So at this point I can't even read The Diamond Age any more in the sense that I'm so familiar with it that it fails to cohere into a narrative. It is now a text. I can recite long passages fairly accurately from memory and have a copy on my desktop because I tend to quote it a lot. When I try to read it it's just "this passage, then this passage, then this passage..."
All of this is a by-product of having read it so many times; didn't get this way on purpose.
By the way if you haven't listened to the audiobook narrated by Jennifer Wiltsie I'd strongly recommend doing so. Somehow hearing her read it called my attention to all sorts of details I hadn't really absorbed before. It felt like it somehow restored about 20% of the feeling of reading it for the first time. Plus I just think she's a perfect narrator for it. Actually listened to another audiobook narrated by her just because I enjoy her reading so much.
Hey BTW let me know if you ever do read City by Simak; iirc we'd talked about it a while ago.

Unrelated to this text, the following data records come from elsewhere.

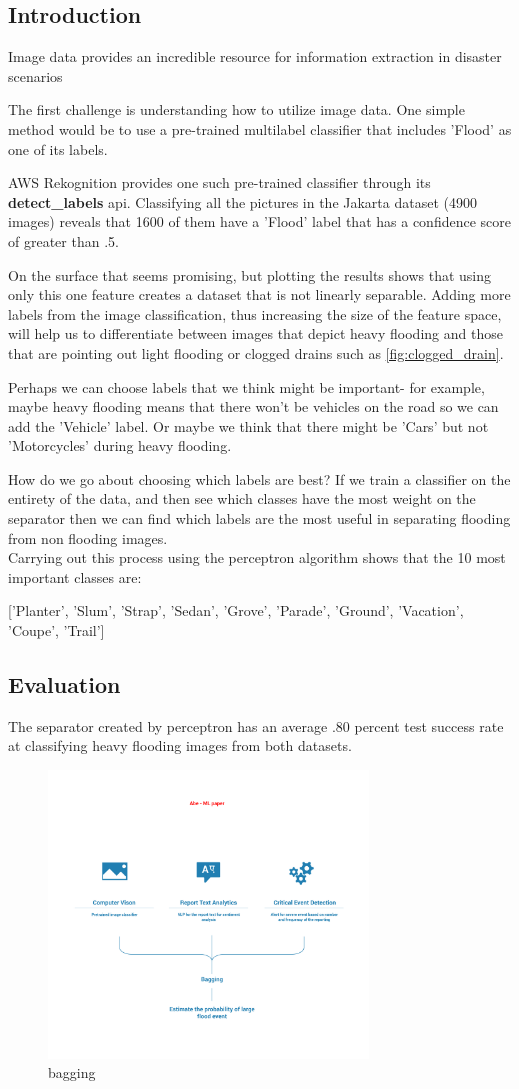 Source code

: \subsection{Introduction}
Image data provides an incredible resource for information extraction in disaster 
scenarios \cite{}



The first challenge is understanding how to utilize image data. One simple method would be to use 
a pre-trained multilabel classifier that includes 'Flood' as one of its labels. 

AWS Rekognition provides one such pre-trained classifier through its \textbf{detect\_labels} api. Classifying all the pictures in the Jakarta dataset (4900 images) 
reveals that 1600 of them have 
a 'Flood' label that has a confidence score of greater than .5. 

On the surface that seems promising, but plotting the results shows that using only 
this one feature creates a dataset that is not linearly separable. Adding more 
labels from the image classification, thus increasing the size of the feature space, 
will help us to differentiate between images that depict heavy flooding and those that 
are pointing out light flooding or clogged drains such as \ref{fig:clogged_drain}.

Perhaps we can choose labels that we think might be important- for example, 
maybe heavy flooding means that there won't be vehicles on the road so we can 
add the 'Vehicle' label. Or maybe we think that there might be 'Cars' but not 'Motorcycles' 
during heavy flooding. 

How do we go about choosing which labels are best?
If we train a classifier on the entirety of the data, and then see which classes have 
the most weight on the separator then we can find which labels are the most useful in 
separating flooding from non flooding images. 
\\
Carrying out this process using the perceptron algorithm shows that the 10 most important classes are: 

['Planter', 'Slum', 'Strap', 'Sedan', 'Grove', 'Parade', 'Ground', 'Vacation', 'Coupe', 'Trail']

\subsection{Evaluation}
The separator created by perceptron has an average .80 percent test success rate at classifying heavy 
flooding images from both datasets. 

\begin{figure}[ht]
    \includegraphics[width = 85mm]{ml_diagram.png}
    \caption{bagging}
    \label{fig:bagging}
\end{figure}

Interesting! I'm not big on audiobooks as I tend to prefer the speed of reading and the imagery that my head evokes but there's definitely a lot to appreciate in a good narrator. I may have to give a James Marsters narrated Dresden Files novel at some point, for instance, because that sounds a lot like a Reese's Cup combination right there. But yes, I'll have to see how much the audiobook will set me back and I'll definitely drop a line if/when I pick up City and give it a read. I'm positive I've seen it on sale at the Kindle store at some point in the not too distant past so I view it as only a matter of time. :)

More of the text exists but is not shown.